--- Source texts of formatted documents ---
┄┄┄┄┄┄┄┄┄┄┄┄┄┄┄┄┄┄┄┄

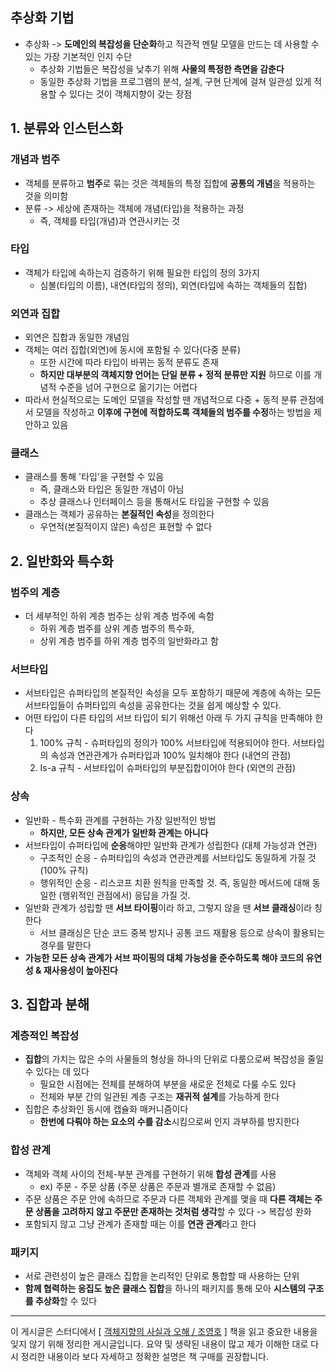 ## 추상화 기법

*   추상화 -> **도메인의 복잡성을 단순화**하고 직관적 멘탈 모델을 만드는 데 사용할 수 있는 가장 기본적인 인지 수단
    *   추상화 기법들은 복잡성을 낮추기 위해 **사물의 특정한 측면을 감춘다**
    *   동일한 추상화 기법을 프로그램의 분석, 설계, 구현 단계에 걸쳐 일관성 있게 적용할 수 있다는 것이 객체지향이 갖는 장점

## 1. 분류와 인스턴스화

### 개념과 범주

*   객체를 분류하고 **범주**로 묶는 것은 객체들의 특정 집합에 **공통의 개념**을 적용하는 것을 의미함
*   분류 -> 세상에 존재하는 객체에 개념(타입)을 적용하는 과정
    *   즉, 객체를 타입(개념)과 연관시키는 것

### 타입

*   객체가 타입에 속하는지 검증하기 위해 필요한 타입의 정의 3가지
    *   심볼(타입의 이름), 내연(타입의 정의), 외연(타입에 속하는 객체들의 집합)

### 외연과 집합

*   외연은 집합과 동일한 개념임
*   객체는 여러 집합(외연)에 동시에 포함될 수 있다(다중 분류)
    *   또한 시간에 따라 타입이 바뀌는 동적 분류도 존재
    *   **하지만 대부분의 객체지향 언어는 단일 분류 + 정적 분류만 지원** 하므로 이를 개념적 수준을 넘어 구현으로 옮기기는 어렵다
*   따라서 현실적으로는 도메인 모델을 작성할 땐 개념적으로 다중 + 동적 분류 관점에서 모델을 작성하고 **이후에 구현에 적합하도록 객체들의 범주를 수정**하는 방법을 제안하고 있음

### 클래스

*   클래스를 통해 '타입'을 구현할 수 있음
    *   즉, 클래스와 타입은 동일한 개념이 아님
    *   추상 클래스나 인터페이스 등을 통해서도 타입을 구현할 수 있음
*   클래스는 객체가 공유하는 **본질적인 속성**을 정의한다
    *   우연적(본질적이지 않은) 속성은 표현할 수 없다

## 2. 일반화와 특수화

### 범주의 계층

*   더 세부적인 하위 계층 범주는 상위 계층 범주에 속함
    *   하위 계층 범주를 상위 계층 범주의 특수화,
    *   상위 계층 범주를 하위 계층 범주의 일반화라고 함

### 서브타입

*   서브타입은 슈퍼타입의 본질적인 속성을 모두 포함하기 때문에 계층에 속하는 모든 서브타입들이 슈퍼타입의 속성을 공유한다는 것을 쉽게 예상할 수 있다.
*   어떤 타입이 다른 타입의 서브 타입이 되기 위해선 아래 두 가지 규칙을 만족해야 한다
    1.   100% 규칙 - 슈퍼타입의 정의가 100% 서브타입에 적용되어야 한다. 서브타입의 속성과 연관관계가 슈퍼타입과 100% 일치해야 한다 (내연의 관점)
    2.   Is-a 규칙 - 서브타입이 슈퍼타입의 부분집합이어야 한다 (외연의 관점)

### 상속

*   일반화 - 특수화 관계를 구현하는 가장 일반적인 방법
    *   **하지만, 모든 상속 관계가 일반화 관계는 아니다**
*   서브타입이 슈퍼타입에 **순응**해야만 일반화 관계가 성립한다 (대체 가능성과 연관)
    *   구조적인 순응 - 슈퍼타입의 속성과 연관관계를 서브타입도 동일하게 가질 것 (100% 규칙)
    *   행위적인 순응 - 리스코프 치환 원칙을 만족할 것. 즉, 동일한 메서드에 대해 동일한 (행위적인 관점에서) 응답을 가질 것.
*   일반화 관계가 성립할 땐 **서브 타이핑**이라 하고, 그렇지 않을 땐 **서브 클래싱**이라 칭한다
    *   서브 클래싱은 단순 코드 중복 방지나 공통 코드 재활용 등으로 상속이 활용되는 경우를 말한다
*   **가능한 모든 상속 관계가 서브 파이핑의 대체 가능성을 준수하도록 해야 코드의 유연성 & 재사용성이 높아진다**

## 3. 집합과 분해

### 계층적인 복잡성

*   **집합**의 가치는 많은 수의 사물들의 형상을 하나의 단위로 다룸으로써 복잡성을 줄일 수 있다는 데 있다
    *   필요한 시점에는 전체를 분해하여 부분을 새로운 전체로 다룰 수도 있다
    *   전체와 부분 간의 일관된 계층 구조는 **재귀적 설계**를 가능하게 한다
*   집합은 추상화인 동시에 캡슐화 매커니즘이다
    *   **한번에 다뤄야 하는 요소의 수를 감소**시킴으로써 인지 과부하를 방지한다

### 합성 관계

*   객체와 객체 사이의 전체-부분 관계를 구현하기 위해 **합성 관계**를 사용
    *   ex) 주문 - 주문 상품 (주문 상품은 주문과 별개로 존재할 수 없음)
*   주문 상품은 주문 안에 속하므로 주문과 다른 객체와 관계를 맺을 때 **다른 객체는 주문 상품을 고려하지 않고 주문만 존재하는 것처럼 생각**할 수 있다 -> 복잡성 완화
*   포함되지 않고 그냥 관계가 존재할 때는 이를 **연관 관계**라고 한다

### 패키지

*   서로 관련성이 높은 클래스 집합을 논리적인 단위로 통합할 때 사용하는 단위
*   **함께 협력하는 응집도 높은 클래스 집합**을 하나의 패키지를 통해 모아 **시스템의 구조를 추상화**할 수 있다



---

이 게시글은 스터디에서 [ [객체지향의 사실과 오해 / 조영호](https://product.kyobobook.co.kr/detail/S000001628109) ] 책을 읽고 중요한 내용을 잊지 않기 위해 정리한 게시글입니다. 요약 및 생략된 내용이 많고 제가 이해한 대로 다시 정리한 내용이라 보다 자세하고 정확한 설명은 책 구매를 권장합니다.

┄┄┄┄┄┄┄┄┄┄┄┄┄┄┄┄┄┄┄┄

--- Exercise ---
Repeat, without changes, every line from the one that contains "추상화**할 수 있다" through the final line of the data.

--- Written response ---
*   **함께 협력하는 응집도 높은 클래스 집합**을 하나의 패키지를 통해 모아 **시스템의 구조를 추상화**할 수 있다



---

이 게시글은 스터디에서 [ [객체지향의 사실과 오해 / 조영호](https://product.kyobobook.co.kr/detail/S000001628109) ] 책을 읽고 중요한 내용을 잊지 않기 위해 정리한 게시글입니다. 요약 및 생략된 내용이 많고 제가 이해한 대로 다시 정리한 내용이라 보다 자세하고 정확한 설명은 책 구매를 권장합니다.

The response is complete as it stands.